Sunday, July 30, 2006

take that!

i was finally able to submit my sample vlog to 5 takes yesterday. i had to go to a net cafe to do it 'cause we're on dialup-- kinda reminded me of the time i had to walk to a friend's house to watch an MTV special on alanis because we had no cable.
i digress.
we had a rather hard time getting the vid to the right size. a colleague "compressed" the inital 22MB file into a whopping 100MB. how she managed to do that, i don't know. we, not "we," more like "they" (i know nothing about compressing videos, if you want to talk about .txt, .rtf, .cwk, or .doc, i'll be able to relate and say something intelligent like, "oh, it's safer to send word processing files in .txt format just to make sure that it opens regardless of platform" ... once again i digress, ye gods and little fishes!)... as i was saying "they" got it down to 5.6MB, but the screen size was a step down from what the folks at discovery required. ah, well. if they take that against me, there's nothing i can do.

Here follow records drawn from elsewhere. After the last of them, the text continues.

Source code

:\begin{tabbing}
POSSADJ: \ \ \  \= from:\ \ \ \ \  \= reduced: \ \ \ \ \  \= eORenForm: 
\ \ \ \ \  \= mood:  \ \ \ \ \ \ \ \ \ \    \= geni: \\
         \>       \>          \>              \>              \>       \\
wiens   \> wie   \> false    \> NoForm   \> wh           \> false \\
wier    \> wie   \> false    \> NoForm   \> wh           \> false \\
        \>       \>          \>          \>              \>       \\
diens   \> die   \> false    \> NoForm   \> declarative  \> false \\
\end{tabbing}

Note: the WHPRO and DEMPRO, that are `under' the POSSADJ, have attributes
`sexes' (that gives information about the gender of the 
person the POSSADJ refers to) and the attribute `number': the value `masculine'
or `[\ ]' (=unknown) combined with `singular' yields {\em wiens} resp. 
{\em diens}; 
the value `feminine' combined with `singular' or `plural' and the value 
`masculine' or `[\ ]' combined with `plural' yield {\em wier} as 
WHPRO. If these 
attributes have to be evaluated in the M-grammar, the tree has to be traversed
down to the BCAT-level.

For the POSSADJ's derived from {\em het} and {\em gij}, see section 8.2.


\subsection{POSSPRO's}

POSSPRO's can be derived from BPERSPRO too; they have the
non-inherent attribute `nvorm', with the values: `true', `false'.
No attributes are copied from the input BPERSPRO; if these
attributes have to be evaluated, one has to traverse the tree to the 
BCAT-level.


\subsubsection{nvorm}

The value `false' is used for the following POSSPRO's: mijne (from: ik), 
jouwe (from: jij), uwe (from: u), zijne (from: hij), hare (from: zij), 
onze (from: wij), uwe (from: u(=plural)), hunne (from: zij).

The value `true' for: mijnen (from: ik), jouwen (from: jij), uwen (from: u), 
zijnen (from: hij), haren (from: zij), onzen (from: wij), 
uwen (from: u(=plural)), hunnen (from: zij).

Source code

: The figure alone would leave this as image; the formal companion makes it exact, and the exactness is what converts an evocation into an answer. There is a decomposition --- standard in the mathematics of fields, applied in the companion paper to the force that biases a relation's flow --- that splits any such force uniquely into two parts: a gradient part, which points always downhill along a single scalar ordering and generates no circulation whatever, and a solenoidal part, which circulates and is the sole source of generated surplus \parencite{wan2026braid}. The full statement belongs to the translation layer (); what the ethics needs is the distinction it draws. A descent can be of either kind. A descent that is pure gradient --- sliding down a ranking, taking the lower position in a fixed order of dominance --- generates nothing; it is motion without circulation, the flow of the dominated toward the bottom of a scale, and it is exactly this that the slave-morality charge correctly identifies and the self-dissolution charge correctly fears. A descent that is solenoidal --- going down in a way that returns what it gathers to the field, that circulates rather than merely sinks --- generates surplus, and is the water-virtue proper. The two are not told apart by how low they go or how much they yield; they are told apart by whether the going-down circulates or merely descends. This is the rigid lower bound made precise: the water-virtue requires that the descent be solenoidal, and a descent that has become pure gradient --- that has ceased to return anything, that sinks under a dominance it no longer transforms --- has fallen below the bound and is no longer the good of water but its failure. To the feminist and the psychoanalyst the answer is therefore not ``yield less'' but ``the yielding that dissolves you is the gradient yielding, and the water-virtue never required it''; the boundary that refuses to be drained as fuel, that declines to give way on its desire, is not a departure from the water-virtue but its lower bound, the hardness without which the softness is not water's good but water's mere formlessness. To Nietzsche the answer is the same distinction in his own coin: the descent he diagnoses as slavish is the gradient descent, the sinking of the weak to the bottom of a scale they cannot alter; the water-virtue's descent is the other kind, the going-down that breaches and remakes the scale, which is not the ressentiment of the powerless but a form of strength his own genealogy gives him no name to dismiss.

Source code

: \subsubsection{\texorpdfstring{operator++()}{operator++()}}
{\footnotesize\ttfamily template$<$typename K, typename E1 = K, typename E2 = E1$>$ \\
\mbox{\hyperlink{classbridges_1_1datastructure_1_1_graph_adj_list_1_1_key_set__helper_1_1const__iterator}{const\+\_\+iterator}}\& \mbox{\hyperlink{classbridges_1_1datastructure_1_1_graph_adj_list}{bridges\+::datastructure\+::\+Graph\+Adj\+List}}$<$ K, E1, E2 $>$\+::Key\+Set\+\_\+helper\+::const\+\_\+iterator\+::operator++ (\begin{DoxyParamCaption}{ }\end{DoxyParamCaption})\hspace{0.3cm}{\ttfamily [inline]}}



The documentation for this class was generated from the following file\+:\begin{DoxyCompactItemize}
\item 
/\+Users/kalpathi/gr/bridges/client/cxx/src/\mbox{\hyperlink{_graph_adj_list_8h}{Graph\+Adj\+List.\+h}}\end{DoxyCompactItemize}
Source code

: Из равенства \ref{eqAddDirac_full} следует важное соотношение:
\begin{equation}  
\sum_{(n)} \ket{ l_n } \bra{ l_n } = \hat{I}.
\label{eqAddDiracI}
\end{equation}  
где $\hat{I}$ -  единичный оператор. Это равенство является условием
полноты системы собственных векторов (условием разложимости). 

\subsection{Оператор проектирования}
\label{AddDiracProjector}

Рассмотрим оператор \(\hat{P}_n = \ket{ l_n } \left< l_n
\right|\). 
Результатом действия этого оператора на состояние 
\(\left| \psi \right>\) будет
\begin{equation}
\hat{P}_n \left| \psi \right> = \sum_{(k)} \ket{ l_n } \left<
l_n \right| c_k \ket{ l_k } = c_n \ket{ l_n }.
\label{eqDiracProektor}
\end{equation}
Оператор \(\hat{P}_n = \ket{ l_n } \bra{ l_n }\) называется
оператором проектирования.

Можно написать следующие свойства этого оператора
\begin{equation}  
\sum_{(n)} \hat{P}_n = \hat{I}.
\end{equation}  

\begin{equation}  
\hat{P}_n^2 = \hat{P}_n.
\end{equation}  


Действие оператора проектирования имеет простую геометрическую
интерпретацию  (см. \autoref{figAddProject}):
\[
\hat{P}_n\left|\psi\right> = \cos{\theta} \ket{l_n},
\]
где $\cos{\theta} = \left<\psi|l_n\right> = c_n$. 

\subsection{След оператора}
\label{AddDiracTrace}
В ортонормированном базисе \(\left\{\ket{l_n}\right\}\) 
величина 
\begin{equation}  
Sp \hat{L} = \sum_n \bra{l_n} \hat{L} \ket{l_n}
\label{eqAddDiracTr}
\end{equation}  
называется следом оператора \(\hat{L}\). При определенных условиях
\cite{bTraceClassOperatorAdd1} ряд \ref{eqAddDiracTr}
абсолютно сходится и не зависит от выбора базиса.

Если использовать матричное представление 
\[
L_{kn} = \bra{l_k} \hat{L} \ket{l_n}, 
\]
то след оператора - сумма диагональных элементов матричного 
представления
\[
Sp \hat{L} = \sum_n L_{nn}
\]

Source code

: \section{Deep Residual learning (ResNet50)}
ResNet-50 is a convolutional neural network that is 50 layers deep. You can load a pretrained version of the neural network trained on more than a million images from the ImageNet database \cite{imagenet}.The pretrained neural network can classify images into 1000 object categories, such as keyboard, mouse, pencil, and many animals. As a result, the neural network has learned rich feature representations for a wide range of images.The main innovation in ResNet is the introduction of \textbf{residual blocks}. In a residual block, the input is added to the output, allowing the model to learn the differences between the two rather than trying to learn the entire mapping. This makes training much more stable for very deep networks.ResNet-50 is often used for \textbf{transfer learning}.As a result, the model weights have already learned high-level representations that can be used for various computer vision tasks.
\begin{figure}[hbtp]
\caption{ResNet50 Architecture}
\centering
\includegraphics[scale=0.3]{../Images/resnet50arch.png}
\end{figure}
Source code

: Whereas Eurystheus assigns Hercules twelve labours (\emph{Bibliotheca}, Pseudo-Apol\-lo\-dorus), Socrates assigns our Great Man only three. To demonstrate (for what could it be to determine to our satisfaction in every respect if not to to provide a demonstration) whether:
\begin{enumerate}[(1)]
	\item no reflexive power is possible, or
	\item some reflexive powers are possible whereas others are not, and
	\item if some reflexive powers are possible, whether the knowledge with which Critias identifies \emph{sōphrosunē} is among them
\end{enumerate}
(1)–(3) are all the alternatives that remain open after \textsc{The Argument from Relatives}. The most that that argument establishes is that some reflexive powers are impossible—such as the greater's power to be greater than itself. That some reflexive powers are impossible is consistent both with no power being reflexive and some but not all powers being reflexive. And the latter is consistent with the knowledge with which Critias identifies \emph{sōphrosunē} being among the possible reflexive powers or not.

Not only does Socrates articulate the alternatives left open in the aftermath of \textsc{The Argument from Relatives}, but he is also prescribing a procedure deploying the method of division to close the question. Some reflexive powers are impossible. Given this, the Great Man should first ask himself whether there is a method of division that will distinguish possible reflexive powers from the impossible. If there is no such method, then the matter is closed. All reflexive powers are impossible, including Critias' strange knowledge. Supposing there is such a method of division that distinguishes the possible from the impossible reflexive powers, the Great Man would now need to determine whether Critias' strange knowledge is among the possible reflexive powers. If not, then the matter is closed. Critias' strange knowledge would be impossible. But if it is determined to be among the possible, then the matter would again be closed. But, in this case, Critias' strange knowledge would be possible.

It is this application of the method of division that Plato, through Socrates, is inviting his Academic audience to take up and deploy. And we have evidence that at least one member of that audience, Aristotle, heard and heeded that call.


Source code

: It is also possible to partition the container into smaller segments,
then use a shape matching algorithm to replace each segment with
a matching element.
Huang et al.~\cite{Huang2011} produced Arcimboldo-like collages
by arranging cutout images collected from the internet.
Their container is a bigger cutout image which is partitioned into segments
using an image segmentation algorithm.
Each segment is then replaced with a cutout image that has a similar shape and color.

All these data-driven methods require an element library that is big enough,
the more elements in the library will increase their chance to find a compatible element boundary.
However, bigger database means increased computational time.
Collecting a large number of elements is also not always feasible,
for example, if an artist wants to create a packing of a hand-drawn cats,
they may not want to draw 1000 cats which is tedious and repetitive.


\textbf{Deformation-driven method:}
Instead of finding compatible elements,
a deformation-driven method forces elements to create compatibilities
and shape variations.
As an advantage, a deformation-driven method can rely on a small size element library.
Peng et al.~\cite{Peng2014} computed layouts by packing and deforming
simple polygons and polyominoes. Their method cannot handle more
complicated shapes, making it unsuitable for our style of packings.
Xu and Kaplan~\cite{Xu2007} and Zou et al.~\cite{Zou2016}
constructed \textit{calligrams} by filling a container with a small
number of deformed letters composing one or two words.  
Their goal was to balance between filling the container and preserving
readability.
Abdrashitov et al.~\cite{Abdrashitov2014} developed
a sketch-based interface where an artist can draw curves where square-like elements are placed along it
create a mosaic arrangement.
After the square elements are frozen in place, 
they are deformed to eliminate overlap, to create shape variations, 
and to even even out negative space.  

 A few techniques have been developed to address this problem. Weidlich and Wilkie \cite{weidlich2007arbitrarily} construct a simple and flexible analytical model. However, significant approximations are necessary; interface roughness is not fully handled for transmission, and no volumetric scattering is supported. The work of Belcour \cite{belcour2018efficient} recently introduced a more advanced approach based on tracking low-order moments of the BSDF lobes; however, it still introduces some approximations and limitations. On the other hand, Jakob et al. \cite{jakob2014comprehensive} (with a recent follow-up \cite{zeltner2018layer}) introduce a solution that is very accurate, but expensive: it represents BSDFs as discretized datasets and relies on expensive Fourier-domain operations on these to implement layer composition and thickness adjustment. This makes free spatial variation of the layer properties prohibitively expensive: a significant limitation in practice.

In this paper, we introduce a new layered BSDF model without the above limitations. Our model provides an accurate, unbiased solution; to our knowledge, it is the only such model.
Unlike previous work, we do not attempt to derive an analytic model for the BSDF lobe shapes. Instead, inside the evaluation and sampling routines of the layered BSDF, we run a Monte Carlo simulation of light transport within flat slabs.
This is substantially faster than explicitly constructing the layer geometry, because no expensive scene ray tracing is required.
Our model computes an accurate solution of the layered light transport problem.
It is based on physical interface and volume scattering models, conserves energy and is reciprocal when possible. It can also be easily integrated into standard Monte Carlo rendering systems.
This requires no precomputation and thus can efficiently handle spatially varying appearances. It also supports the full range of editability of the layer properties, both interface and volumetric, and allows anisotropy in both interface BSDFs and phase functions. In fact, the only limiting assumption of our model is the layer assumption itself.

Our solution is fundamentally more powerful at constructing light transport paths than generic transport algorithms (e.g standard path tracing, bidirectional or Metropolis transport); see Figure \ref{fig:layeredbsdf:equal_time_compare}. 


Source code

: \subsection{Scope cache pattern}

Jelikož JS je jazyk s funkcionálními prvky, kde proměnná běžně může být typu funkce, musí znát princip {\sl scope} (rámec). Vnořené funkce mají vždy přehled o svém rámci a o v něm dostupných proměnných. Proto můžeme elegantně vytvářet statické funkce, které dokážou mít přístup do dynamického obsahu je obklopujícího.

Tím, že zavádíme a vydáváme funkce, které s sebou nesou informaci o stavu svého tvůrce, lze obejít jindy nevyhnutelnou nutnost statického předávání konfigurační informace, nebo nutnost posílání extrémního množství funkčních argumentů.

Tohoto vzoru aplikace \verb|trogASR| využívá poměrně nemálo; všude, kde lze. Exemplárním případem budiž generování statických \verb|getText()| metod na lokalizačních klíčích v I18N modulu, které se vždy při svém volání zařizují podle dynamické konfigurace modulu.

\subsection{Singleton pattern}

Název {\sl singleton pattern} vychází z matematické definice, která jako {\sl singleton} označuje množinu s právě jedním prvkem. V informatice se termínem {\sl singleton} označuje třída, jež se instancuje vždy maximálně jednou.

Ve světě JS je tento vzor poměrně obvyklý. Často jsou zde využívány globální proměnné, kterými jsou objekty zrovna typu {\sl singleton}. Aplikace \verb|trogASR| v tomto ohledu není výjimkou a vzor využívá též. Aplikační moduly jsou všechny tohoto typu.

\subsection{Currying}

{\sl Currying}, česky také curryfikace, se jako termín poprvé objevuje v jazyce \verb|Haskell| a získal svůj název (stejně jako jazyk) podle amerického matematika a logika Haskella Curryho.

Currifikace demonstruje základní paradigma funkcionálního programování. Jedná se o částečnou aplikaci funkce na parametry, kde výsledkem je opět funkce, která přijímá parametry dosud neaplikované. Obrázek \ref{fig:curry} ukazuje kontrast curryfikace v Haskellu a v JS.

making that vlog released my inner ham.
trinka, jason, and stephie: supersam thanks you for your help, really.

if i don't get into 5 takes, i figure i can just make more videos (er, trinka?) and saturate youtube with my presence.

you think this will work?

dear google,

how could you let yahoo! get a toehold in the philippines before you did? they've partnered with a telco firm here, and you? you're nowhere to be found--except on all of our PCs.

come to the philippines, use our country as a hamster for your mobile apps. better yet, just come here.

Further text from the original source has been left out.